[Dataset records]:
::::::::
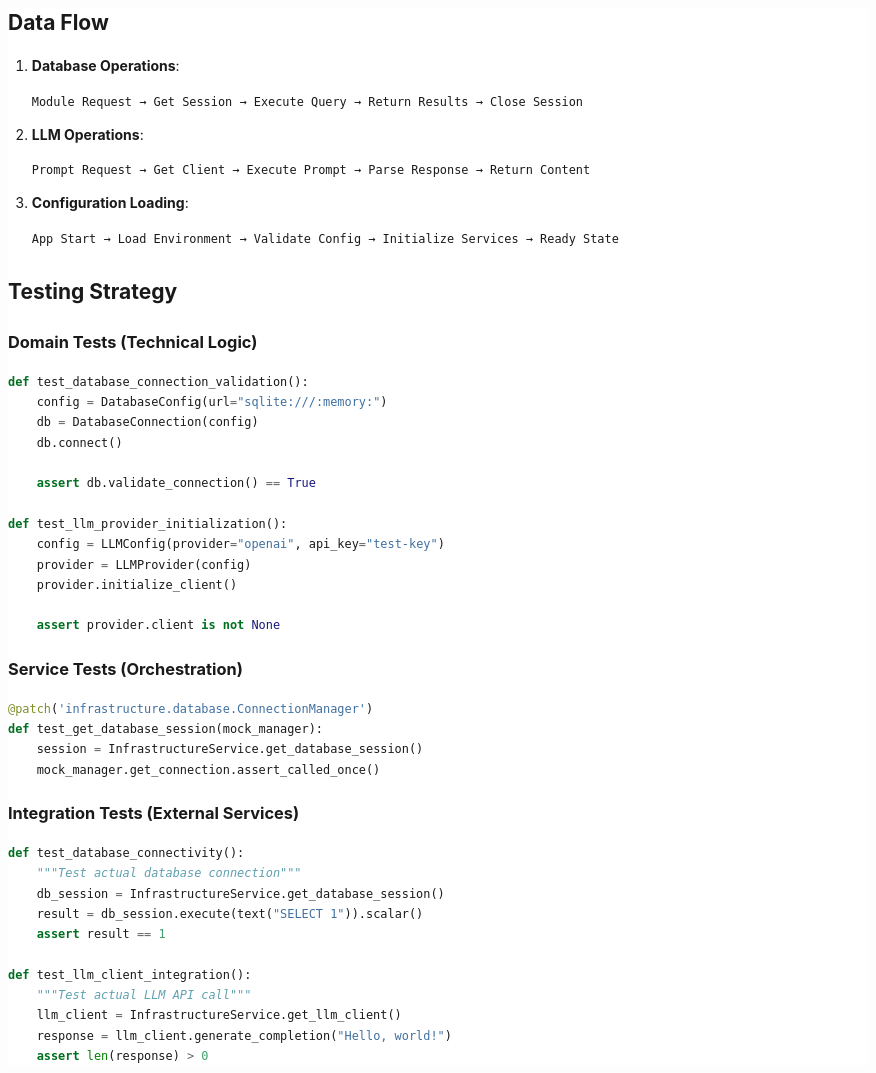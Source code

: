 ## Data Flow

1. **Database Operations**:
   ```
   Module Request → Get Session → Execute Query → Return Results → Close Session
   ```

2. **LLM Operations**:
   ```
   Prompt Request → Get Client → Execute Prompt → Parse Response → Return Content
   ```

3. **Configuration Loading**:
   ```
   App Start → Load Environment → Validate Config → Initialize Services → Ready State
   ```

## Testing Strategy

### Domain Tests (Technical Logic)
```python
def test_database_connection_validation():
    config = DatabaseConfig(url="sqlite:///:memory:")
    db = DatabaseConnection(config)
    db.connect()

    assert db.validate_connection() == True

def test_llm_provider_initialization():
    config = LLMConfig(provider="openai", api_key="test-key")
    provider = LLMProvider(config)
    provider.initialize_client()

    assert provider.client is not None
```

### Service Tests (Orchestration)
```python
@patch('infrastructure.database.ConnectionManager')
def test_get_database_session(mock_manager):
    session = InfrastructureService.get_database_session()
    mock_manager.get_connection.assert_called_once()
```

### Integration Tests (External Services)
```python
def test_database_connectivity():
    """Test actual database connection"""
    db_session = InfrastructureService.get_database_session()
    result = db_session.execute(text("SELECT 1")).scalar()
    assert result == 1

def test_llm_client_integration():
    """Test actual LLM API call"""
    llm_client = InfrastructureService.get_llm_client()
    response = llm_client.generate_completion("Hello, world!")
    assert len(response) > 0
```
::::::::
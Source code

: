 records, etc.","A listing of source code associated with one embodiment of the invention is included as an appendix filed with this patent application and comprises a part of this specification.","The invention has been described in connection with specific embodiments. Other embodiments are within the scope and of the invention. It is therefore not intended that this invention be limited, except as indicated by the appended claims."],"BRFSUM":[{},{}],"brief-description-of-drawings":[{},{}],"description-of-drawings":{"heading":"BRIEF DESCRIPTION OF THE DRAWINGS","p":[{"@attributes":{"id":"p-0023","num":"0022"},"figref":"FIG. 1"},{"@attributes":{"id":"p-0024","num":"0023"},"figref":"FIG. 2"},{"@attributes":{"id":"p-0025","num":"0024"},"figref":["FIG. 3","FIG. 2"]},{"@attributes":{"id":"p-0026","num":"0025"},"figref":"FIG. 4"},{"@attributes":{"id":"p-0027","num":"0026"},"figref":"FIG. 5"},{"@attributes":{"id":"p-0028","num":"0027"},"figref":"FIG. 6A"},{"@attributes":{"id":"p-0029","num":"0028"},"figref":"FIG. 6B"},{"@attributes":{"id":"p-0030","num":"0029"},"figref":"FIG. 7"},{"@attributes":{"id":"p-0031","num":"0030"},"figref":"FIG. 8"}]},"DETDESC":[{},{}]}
::::::::
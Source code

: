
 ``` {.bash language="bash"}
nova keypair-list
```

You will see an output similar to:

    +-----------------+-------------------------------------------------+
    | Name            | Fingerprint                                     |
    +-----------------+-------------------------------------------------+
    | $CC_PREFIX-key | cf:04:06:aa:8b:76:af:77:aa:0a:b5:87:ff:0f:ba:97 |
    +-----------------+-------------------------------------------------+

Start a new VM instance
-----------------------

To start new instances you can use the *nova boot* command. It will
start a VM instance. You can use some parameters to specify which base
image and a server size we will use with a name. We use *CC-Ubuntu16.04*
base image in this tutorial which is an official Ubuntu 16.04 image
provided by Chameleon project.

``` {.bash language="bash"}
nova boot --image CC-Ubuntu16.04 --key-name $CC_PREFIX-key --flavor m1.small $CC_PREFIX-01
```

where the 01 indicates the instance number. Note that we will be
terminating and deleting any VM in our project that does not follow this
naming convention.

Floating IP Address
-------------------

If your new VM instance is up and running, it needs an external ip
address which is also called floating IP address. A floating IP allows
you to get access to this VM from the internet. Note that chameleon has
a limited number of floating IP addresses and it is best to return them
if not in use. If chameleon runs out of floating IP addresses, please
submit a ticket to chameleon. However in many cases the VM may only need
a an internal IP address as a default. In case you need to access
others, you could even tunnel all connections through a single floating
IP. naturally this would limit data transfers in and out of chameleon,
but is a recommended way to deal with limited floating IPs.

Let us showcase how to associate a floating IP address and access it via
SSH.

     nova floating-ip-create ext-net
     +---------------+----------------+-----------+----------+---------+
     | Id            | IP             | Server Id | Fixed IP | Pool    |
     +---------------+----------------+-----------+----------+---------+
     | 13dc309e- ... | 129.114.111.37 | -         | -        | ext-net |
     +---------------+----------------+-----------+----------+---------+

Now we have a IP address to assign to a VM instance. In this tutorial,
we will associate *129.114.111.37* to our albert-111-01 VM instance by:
::::::::
[Work item]: Report how many lines in the data include the word "InfrastructureService". Nothing else is needed.

[Solution to the problem]: 3